[DATA FOR THIS EXERCISE Boundary: Start]

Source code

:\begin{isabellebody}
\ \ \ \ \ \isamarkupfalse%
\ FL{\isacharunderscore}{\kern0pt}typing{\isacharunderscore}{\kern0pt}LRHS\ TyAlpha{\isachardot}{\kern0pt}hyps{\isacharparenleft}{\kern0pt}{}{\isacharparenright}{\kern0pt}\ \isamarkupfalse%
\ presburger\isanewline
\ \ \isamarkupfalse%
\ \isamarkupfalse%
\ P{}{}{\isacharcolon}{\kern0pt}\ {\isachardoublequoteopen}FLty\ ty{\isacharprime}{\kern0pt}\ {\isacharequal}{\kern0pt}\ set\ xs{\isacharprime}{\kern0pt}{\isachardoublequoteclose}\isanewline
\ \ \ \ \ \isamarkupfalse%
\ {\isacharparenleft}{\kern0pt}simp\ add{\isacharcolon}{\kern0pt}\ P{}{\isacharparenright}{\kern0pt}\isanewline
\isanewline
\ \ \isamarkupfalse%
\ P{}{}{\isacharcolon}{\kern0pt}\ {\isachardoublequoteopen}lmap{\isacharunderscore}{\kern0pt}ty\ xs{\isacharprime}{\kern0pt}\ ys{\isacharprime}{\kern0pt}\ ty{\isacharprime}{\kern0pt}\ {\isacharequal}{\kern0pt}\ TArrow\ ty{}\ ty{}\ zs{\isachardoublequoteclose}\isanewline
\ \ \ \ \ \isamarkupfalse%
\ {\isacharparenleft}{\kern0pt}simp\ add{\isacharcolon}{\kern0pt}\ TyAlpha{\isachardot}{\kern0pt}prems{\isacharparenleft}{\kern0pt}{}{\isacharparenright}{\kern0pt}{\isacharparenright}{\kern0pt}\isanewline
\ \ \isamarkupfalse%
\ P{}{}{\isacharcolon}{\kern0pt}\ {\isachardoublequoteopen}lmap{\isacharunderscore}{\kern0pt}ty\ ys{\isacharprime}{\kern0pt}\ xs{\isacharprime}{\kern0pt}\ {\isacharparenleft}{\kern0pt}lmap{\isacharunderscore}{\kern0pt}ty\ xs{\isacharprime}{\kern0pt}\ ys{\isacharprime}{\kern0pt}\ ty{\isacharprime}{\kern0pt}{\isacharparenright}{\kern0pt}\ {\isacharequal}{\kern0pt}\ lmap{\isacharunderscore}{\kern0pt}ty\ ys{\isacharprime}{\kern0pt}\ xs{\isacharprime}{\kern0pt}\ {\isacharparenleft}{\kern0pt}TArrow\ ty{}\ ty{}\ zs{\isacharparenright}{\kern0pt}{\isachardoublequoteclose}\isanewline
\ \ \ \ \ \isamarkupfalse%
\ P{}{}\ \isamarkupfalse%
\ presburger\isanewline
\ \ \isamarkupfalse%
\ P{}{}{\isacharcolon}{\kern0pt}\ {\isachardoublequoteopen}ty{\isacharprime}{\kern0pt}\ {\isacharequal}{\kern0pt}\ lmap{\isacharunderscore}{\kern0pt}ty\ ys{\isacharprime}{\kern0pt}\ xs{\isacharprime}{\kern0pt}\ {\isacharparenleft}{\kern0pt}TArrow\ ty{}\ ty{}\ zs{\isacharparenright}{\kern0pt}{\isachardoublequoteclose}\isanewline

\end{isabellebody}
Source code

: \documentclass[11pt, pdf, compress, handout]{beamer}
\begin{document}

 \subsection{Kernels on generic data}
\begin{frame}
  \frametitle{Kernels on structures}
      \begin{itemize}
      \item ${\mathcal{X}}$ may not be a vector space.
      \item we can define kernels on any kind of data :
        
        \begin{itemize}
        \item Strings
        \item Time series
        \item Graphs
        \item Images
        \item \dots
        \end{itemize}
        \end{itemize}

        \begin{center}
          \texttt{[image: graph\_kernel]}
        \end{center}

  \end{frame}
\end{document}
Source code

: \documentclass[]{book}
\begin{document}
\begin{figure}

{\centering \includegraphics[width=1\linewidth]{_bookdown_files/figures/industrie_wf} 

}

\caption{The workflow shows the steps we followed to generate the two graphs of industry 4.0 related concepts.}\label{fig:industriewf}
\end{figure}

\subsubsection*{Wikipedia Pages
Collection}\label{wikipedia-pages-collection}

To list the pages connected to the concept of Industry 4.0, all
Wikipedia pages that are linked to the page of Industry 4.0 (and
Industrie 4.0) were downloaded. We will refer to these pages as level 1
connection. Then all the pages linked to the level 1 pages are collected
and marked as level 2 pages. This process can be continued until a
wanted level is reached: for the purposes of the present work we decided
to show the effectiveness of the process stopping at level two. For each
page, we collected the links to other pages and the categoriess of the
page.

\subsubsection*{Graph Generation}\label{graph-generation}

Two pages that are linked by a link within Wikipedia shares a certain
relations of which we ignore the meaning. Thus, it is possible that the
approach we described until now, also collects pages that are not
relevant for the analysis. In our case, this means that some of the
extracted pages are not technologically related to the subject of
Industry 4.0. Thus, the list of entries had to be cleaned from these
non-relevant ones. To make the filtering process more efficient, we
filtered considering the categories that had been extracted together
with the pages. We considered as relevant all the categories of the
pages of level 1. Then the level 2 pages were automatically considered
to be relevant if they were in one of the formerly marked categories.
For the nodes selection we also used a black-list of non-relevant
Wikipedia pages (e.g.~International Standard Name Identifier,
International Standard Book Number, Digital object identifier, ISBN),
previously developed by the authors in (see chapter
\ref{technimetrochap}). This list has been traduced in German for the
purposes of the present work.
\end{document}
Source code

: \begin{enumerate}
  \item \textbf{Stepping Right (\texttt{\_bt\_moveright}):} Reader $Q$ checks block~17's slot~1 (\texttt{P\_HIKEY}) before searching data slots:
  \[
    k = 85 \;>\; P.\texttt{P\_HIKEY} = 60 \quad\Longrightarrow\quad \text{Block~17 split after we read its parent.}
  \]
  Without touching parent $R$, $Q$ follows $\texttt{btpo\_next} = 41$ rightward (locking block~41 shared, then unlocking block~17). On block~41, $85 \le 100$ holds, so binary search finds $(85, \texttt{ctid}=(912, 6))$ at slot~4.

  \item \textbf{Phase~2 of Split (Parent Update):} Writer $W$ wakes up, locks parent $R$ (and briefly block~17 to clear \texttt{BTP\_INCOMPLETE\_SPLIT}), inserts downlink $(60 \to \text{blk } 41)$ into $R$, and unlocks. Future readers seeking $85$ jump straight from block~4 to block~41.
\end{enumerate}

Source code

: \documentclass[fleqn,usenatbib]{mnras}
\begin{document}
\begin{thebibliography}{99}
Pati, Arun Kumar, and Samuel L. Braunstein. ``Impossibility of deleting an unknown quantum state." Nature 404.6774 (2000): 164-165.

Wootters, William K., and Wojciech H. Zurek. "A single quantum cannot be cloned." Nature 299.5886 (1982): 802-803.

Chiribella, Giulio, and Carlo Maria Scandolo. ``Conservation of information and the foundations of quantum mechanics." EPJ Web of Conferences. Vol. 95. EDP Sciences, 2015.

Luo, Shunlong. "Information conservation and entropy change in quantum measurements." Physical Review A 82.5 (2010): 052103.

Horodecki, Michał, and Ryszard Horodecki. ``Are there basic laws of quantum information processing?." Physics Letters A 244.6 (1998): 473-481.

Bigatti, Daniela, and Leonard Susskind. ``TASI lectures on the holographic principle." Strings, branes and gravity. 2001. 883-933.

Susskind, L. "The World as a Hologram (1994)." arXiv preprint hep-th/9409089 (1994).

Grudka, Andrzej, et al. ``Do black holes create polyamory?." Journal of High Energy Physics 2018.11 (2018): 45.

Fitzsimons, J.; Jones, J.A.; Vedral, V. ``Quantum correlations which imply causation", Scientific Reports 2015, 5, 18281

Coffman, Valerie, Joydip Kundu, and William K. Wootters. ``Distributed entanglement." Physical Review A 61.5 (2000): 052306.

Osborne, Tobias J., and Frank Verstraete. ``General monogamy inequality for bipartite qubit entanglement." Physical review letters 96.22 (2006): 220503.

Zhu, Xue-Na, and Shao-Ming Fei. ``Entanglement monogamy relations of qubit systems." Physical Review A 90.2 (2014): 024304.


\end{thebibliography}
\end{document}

[DATA FOR THIS EXERCISE Boundary: End]

- WORK ORDER: Go through the listing above and write out exactly the lines starting with the one holding "workflow shows the" and running through the one holding "Wikipedia pages that", ends included, and no others.

- OUTPUT FOR THIS TASK:
\caption{The workflow shows the steps we followed to generate the two graphs of industry 4.0 related concepts.}\label{fig:industriewf}
\end{figure}

\subsubsection*{Wikipedia Pages
Collection}\label{wikipedia-pages-collection}

To list the pages connected to the concept of Industry 4.0, all
Wikipedia pages that are linked to the page of Industry 4.0 (and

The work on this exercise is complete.